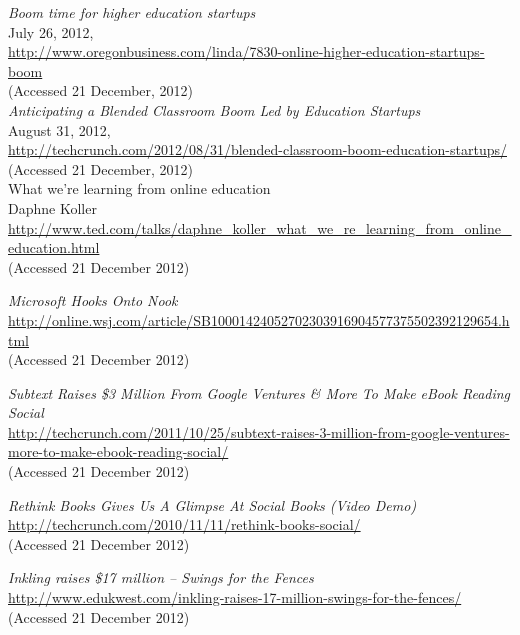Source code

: \documentclass[a4paper,10pt]{book}
\begin{document}
\begin{thebibliography}{9}
  \emph{Boom time for higher education startups}\\ 
  July 26, 2012,\\
  \url{http://www.oregonbusiness.com/linda/7830-online-higher-education-startups-boom}\\
  (Accessed 21 December, 2012)\\

  \emph{Anticipating a Blended Classroom Boom Led by Education Startups}\\ 
  August 31, 2012,\\
  \url{  http://techcrunch.com/2012/08/31/blended-classroom-boom-education-startups/}\\
  (Accessed 21 December, 2012)\\

What we're learning from online education \\
Daphne Koller\\
\url{http://www.ted.com/talks/daphne_koller_what_we_re_learning_from_online_education.html}\\
  (Accessed 21 December 2012)

   \emph{Microsoft Hooks Onto Nook}\\
   \url{http://online.wsj.com/article/SB10001424052702303916904577375502392129654.html}\\
   (Accessed 21 December 2012)
   
 \emph{Subtext Raises \$3 Million From Google Ventures \& More To Make eBook Reading Social}\\
 \url{http://techcrunch.com/2011/10/25/subtext-raises-3-million-from-google-ventures-more-to-make-ebook-reading-social/}\\
   (Accessed 21 December 2012)
 
  \emph{Rethink Books Gives Us A Glimpse At Social Books (Video Demo)}\\
  \url{http://techcrunch.com/2010/11/11/rethink-books-social/}\\
  (Accessed 21 December 2012)
  
   \emph{Inkling raises \$17 million – Swings for the Fences}\\
   \url{http://www.edukwest.com/inkling-raises-17-million-swings-for-the-fences/}\\
 (Accessed 21 December 2012)
 

\end{thebibliography}
\end{document}

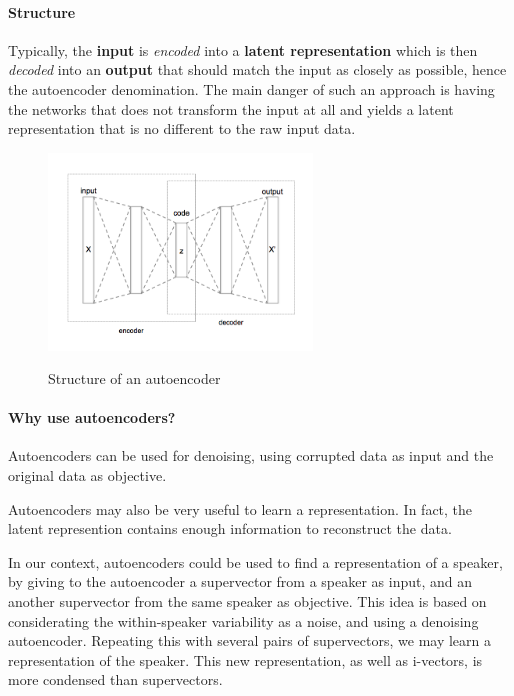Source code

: \documentclass[conference]{IEEEtran}
\begin{document}
\paragraph{Structure}

Typically, the \textbf{input} is \textit{encoded} into a \textbf{latent
  representation} which is then \textit{decoded} into an \textbf{output} that
should match the input as closely as possible, hence the autoencoder
denomination. The main danger of such an approach is having the networks that
does not transform the input at all and yields a latent representation that is
no different to the raw input data. 


\begin{figure}[!h]
    \centering
    \caption{Structure of an autoencoder}
    \includegraphics[width=7cm]{Autoencoder_structure.png}
    \label{autoencoder_structure}
\end{figure}


\paragraph{Why use autoencoders?}

Autoencoders can be used for denoising, using corrupted data as input and the original data as objective.

Autoencoders may also be very useful to learn a representation. In fact, the latent represention contains enough information to reconstruct the data.

In our context, autoencoders could be used to find a representation of a speaker, by giving to the autoencoder a supervector from a speaker as input, and an another supervector from the same speaker as objective. This idea is based on considerating the within-speaker variability as a noise, and using a denoising autoencoder. Repeating this with several pairs of supervectors, we may learn a representation of the speaker. This new representation, as well as i-vectors, is more condensed than supervectors.
\end{document}
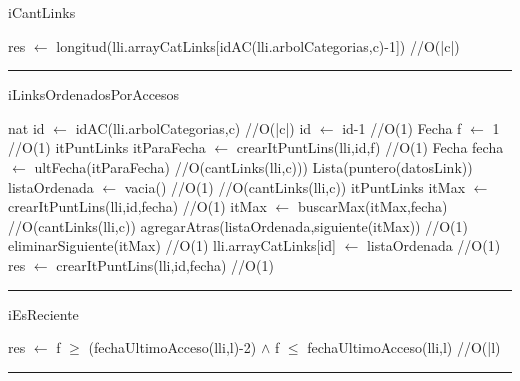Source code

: \begin{algorithm}[H]
\caption{iCantLinks}
\begin{algorithmic}[1]
\state res $\gets$ longitud(lli.arrayCatLinks[idAC(lli.arbolCategorias,c)-1]) \hfill //O(|c|)
\EndFunction 
\end{algorithmic}
\hrule
{}
\end{algorithm}

\begin{algorithm}[H]
\caption{iLinksOrdenadosPorAccesos}
\begin{algorithmic}[1]
\state nat id $\gets$ idAC(lli.arbolCategorias,c) \hfill//O(|c|)
\state id $\gets$ id-1 \hfill //O(1)
\state Fecha f $\gets$ 1 \hfill //O(1)
\state itPuntLinks itParaFecha $\gets$ crearItPuntLins(lli,id,f) \hfill //O(1)
\state Fecha fecha $\gets$ ultFecha(itParaFecha) \hfill //O(cantLinks(lli,c)))
\state Lista(puntero(datosLink)) listaOrdenada $\gets$ vacia() \hfill//O(1)
\state\hfill //O(cantLinks(lli,c))
\state itPuntLinks itMax $\gets$ crearItPuntLins(lli,id,fecha) \hfill //O(1)
\state itMax $\gets$ buscarMax(itMax,fecha) \hfill //O(cantLinks(lli,c))
\state agregarAtras(listaOrdenada,siguiente(itMax)) \hfill //O(1)
\state eliminarSiguiente(itMax) \hfill //O(1)
\endwhile
\state lli.arrayCatLinks[id] $\gets$ listaOrdenada \hfill //O(1)
\endif
\state res $\gets$ crearItPuntLins(lli,id,fecha) \hfill //O(1)
\EndFunction 
\end{algorithmic}
\hrule
{}
\end{algorithm}

\begin{algorithm}[H]
\caption{iEsReciente}
\begin{algorithmic}[1]
\state res $\gets$ f $\geq$ (fechaUltimoAcceso(lli,l)-2) $\land$ f $\leq$ fechaUltimoAcceso(lli,l) \hfill//O(|l)
\EndFunction 
\end{algorithmic}
\hrule
{}
\end{algorithm}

* * *

### WHAT THE TASK ASKS
The word "arrayCatLinks" may appear in several lines of the data; count those lines and give only the number.

### EXERCISE RESPONSE
2